We will be examining the data set contained in the file repdata_data_StormData.csv.bz2. We assume that the file is contained in the current working directory. To verify that the data file is the same as the data file we used in our analysis, we will make use of the tools package and the md5sum function in that package. In our analysis, the md5sum function returns the hash df4aa61fff89427db6b7f7b1113b5553.
library(tools)
md5sum("repdata_data_StormData.csv.bz2")
## repdata_data_StormData.csv.bz2
## "df4aa61fff89427db6b7f7b1113b5553"
We seek to examine the given historical data and make recommendations describing the weather events which generate the most risk to public health and the most risk to the economy.
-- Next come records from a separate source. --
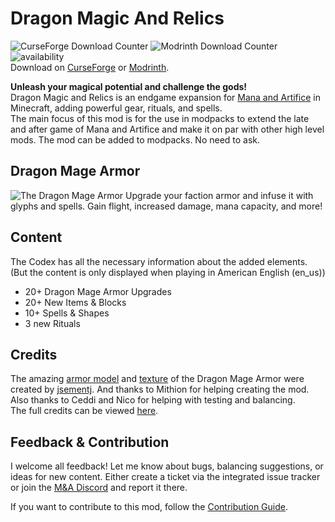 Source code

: # Dragon Magic And Relics
![CurseForge Download Counter](https://cf.way2muchnoise.eu/full_785039_downloads.svg)
![Modrinth Download Counter](https://img.shields.io/modrinth/dt/dragon-magic-and-relics?logo=modrinth&labelColor=2D2D2D&color=5da545)
![availability](https://cf.way2muchnoise.eu/versions/785039.svg)
<br>Download on [CurseForge](https://www.curseforge.com/minecraft/mc-mods/dragon-magic-and-relics) or [Modrinth](https://modrinth.com/mod/dragon-magic-and-relics).

**Unleash your magical potential and challenge the gods!**
<br>Dragon Magic and Relics is an endgame expansion for [Mana and Artifice](https://www.curseforge.com/minecraft/mc-mods/mana-and-artifice) in Minecraft, adding powerful gear, rituals, and spells.
<br>The main focus of this mod is for the use in modpacks to extend the late and after game of Mana and Artifice and make it on par with other high level mods. The mod can be added to modpacks. No need to ask.

## Dragon Mage Armor
![The Dragon Mage Armor](https://raw.githubusercontent.com/Joh0210/DragonMagicAndRelics/refs/heads/master/src/main/resources/the_dragon_mage_armor.png)
Upgrade your faction armor and infuse it with glyphs and spells. Gain flight, increased damage, mana capacity, and more!

## Content
The Codex has all the necessary information about the added elements. (But the content is only displayed when playing in American English (en_us))
- 20+ Dragon Mage Armor Upgrades
- 20+ New Items & Blocks
- 10+ Spells & Shapes
- 3 new Rituals

## Credits
The amazing [armor model](https://github.com/Joh0210/DragonMagicAndRelics/blob/master/src/main/resources/assets/dmnr/geo/dragon_mage_armor.geo.json) and [texture](https://github.com/Joh0210/DragonMagicAndRelics/blob/master/src/main/resources/assets/dmnr/textures/models/armor/infernal_dragon_mage_armor_texture.png) of the Dragon Mage Armor were created by [jsementj](https://www.reddit.com/user/jsementj/).
And thanks to Mithion for helping creating the mod. Also thanks to Ceddi and Nico for helping with testing and balancing.
<br>The full credits can be viewed [here](https://github.com/Joh0210/DragonMagicAndRelics/blob/master/CREDITS.md).

## Feedback & Contribution
I welcome all feedback! Let me know about bugs, balancing suggestions, or ideas for new content.
Either create a ticket via the integrated issue tracker or join the [M&A Discord](http://discord.gg/4nJEU4X) and report it there.

If you want to contribute to this mod, follow the [Contribution Guide](https://github.com/Joh0210/DragonMagicAndRelics/blob/master/CONTRIBUTING.md).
To do this, we will examine all of the columns in the provided data, a set of weather event data taken from the U.S. National Oceanic and Atmospheric Administration’s (NOAA) storm database, and determine which events have the most relevance to public health and which have relevance to the economy. Once these data have been identified, we will compute the mean effects for each weather event type. We will also examine the commonality of each weather event to see if the likelihood of an event needs to be taken into consideration before making any recommendations.
To begin, we read the data from the given file and print out the names of the columns in the data.
stormdata <- read.table("repdata_data_StormData.csv.bz2", sep=",",header=TRUE)
print(names(stormdata))
## [1] "STATE__" "BGN_DATE" "BGN_TIME" "TIME_ZONE" "COUNTY"
## [6] "COUNTYNAME" "STATE" "EVTYPE" "BGN_RANGE" "BGN_AZI"
## [11] "BGN_LOCATI" "END_DATE" "END_TIME" "COUNTY_END" "COUNTYENDN"
## [16] "END_RANGE" "END_AZI" "END_LOCATI" "LENGTH" "WIDTH"
## [21] "F" "MAG" "FATALITIES" "INJURIES" "PROPDMG"
## [26] "PROPDMGEXP" "CROPDMG" "CROPDMGEXP" "WFO" "STATEOFFIC"
## [31] "ZONENAMES" "LATITUDE" "LONGITUDE" "LATITUDE_E" "LONGITUDE_"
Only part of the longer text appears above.